According to PEW Research Center, 95 percent of Americans own a smartphone. Mobile devices are undeniably a part of everyday life these days and, as a result, mainframe activity will never be the same.

In light of ever-increased mobile activity, z/OS systems needed a pricing model that was optimized to handle mobile transactions — a way to reduce the impact of mobile workloads on sub-capacity licensing charges.

In 2014, IBM developed the solution mainframe managers were waiting for: Mobile Workload Pricing (MWP). MWP is a software pricing model that reduces the effect of mobile transactions on peak reported utilization.

Put simply, MWP improves the way mobile transactions are reported. It regulates the rate of transaction growth and reduces the reported peak capacity values used for monthly sub-capacity charges.

MWP was developed as a way of contending with growing mobile device activity and the resulting increase in back-end transactions. But, if you’re not leveraging this pricing model correctly you could be overpaying on sub-capacity licensing charges.

How does MWP work?

MWP not only streamlines mainframe performance, but also reduces the cost of sub-capacity programs that run in the same LPAR as mobile workloads. Essentially, MWP reduces the effect that mobile transactions have on the metric (4-hour average value) used for monthly billing.

For every one hour measurement interval, the million service units (MSU) from mobile transactions is reduced by 60 percent. This results in a lower rolling 4-hour average value anytime mobile transactions occurred during the month.

The objective of MWP is to mitigate the impact of mobile workloads on monthly licensing charges. Overall, the pricing metric is meant to make System Z environments more conducive to growing mobile transactions.

Benefits of MWP

MWP is particularly beneficial if mobile transactions are causing spikes in machine utilization since the MSU reduction helps level-off outlier activity. Whether or not MWP will lead to cost-savings depends on many factors, but chief among these to consider for your environment include:

  • Do mobile transactions significantly contribute to consumption hours?
  • Do mobile transactions occur during monthly peaks?

If you can answer “yes” to the above questions, your z/OS environment is probably a good fit for MWP reductions. (See our MWP whitepaper for more details on eligibility, and a step-by-step guide to uncovering optimal MWP savings).

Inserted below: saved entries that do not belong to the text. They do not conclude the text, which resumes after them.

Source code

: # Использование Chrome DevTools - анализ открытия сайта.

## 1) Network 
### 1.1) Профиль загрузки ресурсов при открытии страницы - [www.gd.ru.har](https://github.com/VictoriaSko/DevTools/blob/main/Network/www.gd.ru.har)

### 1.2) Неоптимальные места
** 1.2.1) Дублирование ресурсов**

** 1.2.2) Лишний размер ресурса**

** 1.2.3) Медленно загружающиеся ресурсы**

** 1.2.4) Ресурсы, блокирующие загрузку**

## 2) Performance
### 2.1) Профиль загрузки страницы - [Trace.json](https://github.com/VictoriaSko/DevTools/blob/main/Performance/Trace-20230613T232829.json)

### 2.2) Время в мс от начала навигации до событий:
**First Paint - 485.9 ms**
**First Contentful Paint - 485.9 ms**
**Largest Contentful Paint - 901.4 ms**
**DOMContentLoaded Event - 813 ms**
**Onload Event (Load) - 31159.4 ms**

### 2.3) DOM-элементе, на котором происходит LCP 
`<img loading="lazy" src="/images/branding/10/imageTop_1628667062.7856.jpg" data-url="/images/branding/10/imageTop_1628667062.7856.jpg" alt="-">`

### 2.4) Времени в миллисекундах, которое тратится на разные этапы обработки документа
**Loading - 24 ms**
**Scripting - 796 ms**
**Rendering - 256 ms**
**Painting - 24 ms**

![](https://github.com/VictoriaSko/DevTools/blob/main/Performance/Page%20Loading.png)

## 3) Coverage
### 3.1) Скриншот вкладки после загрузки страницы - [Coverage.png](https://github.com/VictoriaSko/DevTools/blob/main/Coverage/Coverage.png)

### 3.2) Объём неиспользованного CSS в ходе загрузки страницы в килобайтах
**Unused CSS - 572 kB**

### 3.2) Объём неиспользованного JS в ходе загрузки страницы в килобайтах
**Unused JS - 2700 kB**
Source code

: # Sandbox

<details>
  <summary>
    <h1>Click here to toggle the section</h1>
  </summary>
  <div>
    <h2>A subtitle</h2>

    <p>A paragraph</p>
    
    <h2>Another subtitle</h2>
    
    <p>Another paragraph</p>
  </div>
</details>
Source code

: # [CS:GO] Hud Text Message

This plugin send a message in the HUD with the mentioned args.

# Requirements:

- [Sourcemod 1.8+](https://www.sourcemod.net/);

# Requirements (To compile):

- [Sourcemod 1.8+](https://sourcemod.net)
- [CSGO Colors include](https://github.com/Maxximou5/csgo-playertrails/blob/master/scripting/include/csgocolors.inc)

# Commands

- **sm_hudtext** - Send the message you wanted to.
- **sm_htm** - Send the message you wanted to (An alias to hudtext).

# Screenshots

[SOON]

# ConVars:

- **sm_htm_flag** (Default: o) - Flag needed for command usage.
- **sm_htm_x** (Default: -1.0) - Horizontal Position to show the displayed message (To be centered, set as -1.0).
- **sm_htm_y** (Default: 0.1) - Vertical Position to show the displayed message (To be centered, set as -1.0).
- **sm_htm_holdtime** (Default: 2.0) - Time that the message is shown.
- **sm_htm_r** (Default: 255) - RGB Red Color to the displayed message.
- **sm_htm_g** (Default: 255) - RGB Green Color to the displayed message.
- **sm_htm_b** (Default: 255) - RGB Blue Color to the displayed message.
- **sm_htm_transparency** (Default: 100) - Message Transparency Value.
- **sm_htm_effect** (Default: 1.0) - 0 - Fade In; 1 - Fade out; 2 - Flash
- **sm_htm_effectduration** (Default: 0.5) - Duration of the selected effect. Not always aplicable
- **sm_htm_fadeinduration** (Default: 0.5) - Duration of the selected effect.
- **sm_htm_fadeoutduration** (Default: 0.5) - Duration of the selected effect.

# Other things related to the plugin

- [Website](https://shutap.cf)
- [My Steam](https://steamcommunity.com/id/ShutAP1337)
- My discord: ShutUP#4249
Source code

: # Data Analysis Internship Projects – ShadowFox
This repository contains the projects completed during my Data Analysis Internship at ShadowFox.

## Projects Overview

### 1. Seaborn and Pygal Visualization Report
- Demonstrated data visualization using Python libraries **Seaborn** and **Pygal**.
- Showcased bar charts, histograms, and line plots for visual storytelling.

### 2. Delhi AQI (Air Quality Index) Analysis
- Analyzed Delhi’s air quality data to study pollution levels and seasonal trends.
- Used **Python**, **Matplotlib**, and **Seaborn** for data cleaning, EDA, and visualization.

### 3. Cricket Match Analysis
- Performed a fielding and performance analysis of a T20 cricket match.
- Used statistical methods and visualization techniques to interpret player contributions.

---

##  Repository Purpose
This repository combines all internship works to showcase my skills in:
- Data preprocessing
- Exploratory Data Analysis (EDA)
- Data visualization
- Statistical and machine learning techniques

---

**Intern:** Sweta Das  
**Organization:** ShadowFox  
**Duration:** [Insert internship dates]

MWP and Sub-Capacity Reporting

To qualify for MWP savings, users must report new data to IBM. A key difference between a standard sub-capacity report and a sub-capacity report generated with MWP is the addition of the Mobile MSU Reduction Column within the Product Max Contributors section.

This new column shows the adjustment that the sub-capacity reporting tool (SCRT) applied to products’ sub-capacity values using the MWP algorithm. To receive MWP reductions, you need to collect and report mobile program CPU time by hour and LPAR in order to subtract mobile MSUs from peak.

To properly report mobile consumption data you can easily aggregate it into a CSV file with the help of a Capacity Management Tool (CMT).